Material for this task:
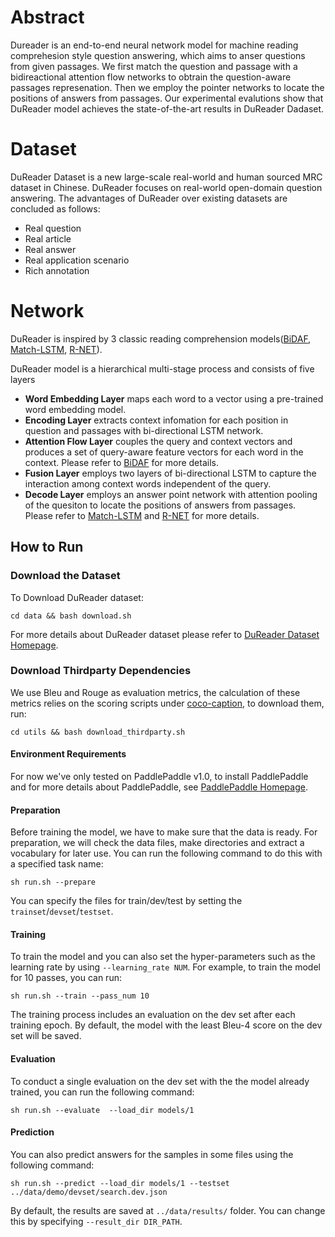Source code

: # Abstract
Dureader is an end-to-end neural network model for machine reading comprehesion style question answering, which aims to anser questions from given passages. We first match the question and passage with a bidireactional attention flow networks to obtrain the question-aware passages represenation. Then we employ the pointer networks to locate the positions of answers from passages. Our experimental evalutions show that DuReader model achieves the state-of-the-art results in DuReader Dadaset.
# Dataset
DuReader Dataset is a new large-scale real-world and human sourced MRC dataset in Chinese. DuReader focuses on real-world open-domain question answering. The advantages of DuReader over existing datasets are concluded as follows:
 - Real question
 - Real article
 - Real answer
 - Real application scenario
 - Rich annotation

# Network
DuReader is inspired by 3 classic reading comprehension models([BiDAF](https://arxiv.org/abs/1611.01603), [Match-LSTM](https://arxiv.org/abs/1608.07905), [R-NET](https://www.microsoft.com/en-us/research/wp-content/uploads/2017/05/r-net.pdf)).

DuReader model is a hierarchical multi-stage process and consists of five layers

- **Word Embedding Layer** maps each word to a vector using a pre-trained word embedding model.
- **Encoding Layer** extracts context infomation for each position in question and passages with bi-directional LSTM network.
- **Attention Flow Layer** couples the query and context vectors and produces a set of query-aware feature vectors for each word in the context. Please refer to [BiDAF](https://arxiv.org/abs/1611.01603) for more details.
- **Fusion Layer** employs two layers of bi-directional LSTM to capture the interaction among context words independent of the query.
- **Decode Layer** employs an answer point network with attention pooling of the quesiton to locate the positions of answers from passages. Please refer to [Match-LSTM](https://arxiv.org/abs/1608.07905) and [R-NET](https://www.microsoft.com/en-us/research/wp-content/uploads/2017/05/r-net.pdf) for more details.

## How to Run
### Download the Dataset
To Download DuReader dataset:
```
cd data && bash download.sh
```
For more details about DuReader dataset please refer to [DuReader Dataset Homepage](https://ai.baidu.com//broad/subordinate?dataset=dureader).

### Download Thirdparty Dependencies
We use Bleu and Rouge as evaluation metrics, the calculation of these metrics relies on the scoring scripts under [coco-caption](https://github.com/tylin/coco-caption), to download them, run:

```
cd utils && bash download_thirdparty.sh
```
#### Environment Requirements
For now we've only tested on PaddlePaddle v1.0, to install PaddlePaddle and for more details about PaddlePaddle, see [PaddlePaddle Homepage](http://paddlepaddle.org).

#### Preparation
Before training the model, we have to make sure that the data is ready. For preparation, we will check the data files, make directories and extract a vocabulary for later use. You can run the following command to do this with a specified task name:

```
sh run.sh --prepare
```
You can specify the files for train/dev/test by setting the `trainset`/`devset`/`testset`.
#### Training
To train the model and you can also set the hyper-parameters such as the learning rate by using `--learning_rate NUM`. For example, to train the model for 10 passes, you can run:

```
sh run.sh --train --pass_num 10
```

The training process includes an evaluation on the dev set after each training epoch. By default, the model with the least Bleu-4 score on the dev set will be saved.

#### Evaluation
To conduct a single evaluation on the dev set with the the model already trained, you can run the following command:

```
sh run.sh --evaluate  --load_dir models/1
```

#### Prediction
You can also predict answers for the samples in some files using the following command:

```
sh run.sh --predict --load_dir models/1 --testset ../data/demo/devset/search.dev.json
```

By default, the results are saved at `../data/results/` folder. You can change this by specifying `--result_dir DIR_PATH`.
...
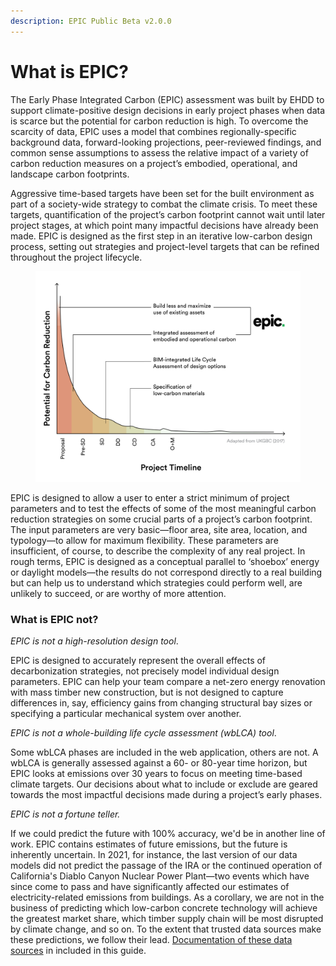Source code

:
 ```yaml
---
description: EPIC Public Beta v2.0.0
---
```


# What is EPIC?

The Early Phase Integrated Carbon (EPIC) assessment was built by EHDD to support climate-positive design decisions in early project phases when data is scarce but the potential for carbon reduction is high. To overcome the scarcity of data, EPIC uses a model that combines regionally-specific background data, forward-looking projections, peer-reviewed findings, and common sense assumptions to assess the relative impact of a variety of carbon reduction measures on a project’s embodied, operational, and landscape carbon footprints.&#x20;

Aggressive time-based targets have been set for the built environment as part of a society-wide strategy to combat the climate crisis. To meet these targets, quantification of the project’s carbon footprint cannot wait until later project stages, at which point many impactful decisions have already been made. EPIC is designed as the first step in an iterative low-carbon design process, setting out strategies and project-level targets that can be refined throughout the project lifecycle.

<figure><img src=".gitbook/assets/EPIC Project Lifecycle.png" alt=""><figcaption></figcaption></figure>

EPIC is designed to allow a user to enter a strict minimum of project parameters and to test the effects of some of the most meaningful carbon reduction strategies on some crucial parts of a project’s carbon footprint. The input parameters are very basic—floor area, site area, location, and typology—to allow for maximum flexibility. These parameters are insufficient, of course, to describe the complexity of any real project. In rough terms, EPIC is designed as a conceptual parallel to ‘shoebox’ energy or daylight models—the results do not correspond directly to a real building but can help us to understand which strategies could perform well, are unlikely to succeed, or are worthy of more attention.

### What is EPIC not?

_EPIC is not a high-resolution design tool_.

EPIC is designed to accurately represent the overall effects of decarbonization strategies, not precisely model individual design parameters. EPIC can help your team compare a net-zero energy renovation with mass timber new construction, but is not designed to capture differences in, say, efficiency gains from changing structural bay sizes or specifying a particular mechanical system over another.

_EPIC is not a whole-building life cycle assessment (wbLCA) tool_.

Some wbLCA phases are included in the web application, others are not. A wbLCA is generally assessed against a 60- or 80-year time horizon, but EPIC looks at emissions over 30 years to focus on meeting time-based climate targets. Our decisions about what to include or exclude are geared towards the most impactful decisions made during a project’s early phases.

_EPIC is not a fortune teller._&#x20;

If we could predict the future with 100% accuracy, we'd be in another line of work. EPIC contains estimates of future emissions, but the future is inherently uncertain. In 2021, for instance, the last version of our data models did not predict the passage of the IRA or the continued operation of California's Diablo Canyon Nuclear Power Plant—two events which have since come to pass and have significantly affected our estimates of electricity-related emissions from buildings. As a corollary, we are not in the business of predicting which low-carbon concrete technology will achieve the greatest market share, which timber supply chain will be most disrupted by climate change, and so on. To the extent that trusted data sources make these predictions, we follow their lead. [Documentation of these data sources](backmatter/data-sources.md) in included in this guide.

Work to complete: Among the lines above, repeat exactly those from the line with "The training process" to the line with "By default, the results", counting both ends.

Exercise response:
The training process includes an evaluation on the dev set after each training epoch. By default, the model with the least Bleu-4 score on the dev set will be saved.

#### Evaluation
To conduct a single evaluation on the dev set with the the model already trained, you can run the following command:

```
sh run.sh --evaluate  --load_dir models/1
```

#### Prediction
You can also predict answers for the samples in some files using the following command:

```
sh run.sh --predict --load_dir models/1 --testset ../data/demo/devset/search.dev.json
```

By default, the results are saved at `../data/results/` folder. You can change this by specifying `--result_dir DIR_PATH`.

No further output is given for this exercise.